A day after stating that South Africa’s economy was teetering on the edge of a recession, Seifsa chief economist Henk Langenhoven said government’s infrastructure spend in the medium term was not likely to assist in bolstering the sector going forward.

The Medium-Term Expenditure Framework’s (MTEF’s) R813.1-billion infrastructure spend allocation would not influence the metals and engineering sector “at all”, said Langenhoven, who had long been warning of the “perfect storm” facing the sector that could send the economy into a recession.

Despite the metals industry being declared distressed and an extra R300-million being made available to the sector from the Department of Trade and Industry, the MTEF narrowed focus to energy, water and sanitation, transport and logistics, health, education and other social services, which had little bearing on the recovery of the recessionary industry, he commented.

Addressing delegates at a roundtable discussion on socioeconomic and political trends at Seifsa’s headquarters in the Johannesburg central business district, Langenhoven said the sector registered a “step down” in its ability to compete within its own markets.

Imports had far surpassed exports, while surging input costs persisted amid a weakening exchange rate, several transport challenges, unreliable electricity supply and rising energy prices.

“We don’t know the future, but the patterns are very worrying,” he said, adding that the metals and engineering sector would continue to track sideways for the next five years, with little evidence of recovery in the short term.

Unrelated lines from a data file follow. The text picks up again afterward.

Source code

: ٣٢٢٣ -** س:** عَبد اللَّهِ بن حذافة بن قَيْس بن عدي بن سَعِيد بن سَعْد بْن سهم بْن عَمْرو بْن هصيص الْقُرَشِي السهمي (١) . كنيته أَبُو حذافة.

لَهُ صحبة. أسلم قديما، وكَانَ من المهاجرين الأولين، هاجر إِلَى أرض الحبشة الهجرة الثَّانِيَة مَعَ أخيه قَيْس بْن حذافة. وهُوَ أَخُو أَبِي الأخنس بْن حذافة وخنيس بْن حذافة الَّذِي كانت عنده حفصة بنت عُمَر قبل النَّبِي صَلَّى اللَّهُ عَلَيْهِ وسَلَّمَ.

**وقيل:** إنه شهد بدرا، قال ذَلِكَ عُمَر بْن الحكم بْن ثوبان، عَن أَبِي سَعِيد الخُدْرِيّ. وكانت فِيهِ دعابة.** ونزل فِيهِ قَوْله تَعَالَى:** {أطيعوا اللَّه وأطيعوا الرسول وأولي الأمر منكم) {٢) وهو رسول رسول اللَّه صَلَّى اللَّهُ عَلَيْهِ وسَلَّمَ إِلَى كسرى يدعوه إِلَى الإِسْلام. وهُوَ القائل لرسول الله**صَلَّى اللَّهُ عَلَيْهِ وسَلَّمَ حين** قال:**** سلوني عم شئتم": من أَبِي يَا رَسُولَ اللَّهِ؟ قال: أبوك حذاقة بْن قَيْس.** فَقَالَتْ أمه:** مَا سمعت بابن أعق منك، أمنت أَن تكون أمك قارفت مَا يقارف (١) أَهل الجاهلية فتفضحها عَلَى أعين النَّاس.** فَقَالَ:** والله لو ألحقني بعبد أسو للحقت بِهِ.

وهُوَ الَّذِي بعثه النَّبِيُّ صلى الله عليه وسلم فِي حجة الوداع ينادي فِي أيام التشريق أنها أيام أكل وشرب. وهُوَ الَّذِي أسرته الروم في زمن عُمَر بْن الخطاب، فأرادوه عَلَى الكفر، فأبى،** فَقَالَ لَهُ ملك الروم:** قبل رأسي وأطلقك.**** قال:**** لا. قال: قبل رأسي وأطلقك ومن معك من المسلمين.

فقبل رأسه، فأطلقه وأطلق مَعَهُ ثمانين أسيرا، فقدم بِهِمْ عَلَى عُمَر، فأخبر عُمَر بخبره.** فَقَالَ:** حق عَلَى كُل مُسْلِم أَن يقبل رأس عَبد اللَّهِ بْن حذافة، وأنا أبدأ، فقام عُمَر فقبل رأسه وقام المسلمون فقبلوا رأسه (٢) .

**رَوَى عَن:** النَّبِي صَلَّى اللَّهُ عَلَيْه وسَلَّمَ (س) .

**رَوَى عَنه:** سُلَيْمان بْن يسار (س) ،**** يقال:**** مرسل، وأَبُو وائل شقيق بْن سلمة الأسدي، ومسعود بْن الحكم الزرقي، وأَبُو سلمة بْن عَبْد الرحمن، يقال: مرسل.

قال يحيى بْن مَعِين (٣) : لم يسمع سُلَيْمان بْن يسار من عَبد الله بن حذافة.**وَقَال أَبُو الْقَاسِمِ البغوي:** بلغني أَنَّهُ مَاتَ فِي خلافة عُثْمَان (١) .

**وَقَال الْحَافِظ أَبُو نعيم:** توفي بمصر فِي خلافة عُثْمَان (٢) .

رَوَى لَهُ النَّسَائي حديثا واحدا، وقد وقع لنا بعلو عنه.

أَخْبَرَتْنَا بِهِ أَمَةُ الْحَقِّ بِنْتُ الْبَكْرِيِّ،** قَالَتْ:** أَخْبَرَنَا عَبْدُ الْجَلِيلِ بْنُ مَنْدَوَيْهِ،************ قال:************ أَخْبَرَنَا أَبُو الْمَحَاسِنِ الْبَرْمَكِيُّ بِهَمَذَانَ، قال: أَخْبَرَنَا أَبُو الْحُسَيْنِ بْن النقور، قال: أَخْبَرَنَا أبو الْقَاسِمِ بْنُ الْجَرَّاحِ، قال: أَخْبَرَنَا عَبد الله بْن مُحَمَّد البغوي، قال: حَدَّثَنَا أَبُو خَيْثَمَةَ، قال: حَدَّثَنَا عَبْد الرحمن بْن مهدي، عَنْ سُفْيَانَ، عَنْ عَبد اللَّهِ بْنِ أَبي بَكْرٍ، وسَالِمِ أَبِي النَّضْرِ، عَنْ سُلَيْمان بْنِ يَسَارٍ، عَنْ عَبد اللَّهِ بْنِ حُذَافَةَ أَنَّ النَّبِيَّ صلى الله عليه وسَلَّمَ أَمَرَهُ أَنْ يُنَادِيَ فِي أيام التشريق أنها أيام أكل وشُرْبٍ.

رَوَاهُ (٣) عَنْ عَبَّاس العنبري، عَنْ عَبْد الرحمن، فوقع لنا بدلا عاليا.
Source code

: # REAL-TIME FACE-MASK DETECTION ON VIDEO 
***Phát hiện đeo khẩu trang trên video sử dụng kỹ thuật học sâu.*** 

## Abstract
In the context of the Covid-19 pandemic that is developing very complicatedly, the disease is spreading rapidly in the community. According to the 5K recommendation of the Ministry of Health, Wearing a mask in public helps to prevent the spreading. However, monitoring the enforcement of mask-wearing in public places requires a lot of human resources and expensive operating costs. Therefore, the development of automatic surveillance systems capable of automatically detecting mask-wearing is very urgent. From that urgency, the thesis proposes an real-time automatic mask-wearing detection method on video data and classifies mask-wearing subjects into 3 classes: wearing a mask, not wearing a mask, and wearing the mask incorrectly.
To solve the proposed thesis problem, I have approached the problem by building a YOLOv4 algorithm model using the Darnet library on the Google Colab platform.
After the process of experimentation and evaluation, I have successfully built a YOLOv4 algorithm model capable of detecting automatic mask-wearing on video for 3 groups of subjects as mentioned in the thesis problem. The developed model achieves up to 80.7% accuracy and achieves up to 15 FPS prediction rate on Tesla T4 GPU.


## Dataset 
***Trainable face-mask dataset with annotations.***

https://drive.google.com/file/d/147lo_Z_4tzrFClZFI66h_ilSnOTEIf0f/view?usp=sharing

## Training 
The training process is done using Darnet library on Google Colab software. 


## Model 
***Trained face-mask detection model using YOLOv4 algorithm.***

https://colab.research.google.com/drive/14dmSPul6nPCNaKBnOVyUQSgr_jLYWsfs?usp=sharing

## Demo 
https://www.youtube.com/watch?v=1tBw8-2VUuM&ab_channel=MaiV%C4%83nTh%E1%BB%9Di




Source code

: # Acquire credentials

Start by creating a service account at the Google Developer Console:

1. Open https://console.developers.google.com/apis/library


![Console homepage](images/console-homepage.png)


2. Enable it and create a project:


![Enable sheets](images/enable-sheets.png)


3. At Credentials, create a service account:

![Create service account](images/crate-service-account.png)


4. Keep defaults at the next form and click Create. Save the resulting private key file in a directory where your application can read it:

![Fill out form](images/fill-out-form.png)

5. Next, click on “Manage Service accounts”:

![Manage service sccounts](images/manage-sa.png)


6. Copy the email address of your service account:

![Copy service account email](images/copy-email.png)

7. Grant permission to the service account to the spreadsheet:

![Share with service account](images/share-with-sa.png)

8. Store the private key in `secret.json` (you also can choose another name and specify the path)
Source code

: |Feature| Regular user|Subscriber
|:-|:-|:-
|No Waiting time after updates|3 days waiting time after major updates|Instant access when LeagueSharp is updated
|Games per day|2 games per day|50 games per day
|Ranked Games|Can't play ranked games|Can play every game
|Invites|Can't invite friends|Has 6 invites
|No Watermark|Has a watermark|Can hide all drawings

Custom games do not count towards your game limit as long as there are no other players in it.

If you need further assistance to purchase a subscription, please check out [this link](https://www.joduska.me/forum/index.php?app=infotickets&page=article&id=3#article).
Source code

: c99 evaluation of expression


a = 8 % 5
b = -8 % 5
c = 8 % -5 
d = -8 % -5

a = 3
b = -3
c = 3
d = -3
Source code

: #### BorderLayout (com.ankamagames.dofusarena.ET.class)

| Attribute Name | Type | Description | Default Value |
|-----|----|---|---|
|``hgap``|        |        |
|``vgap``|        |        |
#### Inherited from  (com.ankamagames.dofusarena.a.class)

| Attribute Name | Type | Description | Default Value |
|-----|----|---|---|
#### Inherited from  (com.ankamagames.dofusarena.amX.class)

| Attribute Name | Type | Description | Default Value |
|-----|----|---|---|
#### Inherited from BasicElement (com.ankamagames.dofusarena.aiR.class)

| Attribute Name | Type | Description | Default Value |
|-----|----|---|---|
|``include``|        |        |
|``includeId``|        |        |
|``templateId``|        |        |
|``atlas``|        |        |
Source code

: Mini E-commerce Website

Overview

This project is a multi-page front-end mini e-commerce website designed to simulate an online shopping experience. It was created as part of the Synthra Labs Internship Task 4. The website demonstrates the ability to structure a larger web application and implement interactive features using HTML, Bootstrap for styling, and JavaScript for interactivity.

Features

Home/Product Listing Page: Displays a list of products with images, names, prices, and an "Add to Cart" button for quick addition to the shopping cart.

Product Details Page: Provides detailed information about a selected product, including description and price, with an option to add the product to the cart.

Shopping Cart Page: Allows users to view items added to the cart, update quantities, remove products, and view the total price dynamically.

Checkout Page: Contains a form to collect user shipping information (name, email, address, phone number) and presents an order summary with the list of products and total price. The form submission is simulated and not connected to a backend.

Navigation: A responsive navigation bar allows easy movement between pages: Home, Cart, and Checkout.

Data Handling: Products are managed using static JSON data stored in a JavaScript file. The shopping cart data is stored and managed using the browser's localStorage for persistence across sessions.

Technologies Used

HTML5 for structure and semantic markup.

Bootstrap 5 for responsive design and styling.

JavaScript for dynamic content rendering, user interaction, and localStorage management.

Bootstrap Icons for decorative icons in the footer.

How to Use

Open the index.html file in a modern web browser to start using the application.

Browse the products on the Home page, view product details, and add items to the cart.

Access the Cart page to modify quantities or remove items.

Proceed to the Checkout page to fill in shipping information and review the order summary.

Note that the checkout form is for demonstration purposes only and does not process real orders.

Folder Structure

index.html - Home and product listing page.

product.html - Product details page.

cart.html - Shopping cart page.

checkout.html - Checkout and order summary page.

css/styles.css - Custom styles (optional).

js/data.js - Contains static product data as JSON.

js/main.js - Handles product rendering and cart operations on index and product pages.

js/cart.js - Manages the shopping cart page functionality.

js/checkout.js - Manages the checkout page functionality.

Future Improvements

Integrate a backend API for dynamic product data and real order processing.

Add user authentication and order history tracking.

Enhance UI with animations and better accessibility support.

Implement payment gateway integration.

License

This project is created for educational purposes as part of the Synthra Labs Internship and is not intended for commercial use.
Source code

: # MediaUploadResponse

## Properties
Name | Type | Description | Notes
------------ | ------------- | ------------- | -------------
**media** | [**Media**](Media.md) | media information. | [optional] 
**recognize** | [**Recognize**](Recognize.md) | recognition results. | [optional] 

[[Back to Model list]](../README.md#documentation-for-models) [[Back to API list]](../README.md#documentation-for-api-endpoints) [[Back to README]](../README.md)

His comments emerged as Statistics South Africa reported that negative contributions from the motor vehicles, parts and accessories and other transport equipment (-9% and contributing -0.7 of a percentage point) and the basic iron and steel, nonferrous metal products, metal products and machinery (-3.8% and contributing -0.7 of a percentage point), dragged September’s manufacturing production.

Manufacturing production had ticked up 0.9% year-on-year in September, with petroleum, chemical products, rubber and plastic products positively contributing 5.5% and 1.2 percentage points and food and beverages adding 2.1% and contributing 0.5 of a percentage point during the month under review.
In September, seasonally adjusted manufacturing production increased 2.2% when compared with August, following month-on-month changes of 0.6% and 0% in August and July respectively.

Seasonally adjusted manufacturing production increased 1.4% in the third quarter of 2015, compared with the second quarter, with eight of the ten manufacturing divisions reporting positive growth rates.

Meanwhile, Langenhoven pointed out that manufacturing capacity use had consistently remained below the 85% optimum since the first quarter of 2008, contracting 5% below optimum during the third quarter of 2015 – the worst of the first three quarters of the year.

The metals and engineering sector, which accounted for 8% of manufacturing, posted capacity use nearly 10% below optimum, deteriorating 2% during the first three quarters of 2015. 

Capacity use at -4.2% during the third quarter of 2015 was lower than that during the strike-affected third quarter of 2014.

“A similar, deteriorating third-quarter trend is evident in the overall Barclays purchasing managers’ index (PMI).

“Although the PMI was 2% higher over the first ten months of this year than during the same period in 2014, the data seems to indicate that conditions have deteriorated since the middle of 2015,” he said.

However, there was a much higher level of understanding of the dire situation by industry, government and labour, while cooperation among sector organisations, labour and industry had increased.

“The domestic demand generated from the infrastructure projects is [also] better understood and big efforts were being made to ensure a larger portion of the demand went to South African suppliers.”

Further, five value chains that were currently a focal point for government, including platinum-group metals, iron and steel, and capital equipment, had potential benefits for the growth of the metals sector.